Listed entries: Begin

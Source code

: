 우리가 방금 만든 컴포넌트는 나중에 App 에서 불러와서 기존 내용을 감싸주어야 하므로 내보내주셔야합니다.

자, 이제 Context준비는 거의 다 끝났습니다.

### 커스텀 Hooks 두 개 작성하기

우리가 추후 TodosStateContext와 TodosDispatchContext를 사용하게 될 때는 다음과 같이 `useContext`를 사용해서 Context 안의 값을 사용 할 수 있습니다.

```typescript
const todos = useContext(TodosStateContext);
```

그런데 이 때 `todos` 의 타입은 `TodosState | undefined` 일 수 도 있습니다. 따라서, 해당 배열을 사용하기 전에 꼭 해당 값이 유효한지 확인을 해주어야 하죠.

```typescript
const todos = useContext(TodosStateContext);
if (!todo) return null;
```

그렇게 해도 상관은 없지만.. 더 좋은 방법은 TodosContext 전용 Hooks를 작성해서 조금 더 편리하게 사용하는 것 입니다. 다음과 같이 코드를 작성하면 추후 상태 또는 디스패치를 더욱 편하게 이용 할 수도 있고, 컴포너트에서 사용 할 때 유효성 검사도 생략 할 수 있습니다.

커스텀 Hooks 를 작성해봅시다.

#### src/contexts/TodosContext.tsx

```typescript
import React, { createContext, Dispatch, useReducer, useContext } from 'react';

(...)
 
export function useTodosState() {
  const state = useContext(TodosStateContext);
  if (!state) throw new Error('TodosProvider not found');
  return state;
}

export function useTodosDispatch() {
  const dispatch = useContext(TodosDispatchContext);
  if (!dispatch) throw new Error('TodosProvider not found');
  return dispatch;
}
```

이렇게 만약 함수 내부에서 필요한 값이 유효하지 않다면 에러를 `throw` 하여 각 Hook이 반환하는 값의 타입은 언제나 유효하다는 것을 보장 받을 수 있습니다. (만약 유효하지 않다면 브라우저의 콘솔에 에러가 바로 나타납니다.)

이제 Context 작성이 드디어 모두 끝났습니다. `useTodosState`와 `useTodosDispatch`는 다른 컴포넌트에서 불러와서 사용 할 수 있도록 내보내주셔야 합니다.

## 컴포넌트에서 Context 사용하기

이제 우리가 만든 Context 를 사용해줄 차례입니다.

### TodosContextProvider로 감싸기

Listed entries: End

■ About this exercise ■
Please filter the listing down to lines that include the word "useContext".

■ Response area ■
우리가 추후 TodosStateContext와 TodosDispatchContext를 사용하게 될 때는 다음과 같이 `useContext`를 사용해서 Context 안의 값을 사용 할 수 있습니다.
const todos = useContext(TodosStateContext);
const todos = useContext(TodosStateContext);
import React, { createContext, Dispatch, useReducer, useContext } from 'react';
  const state = useContext(TodosStateContext);
  const dispatch = useContext(TodosDispatchContext);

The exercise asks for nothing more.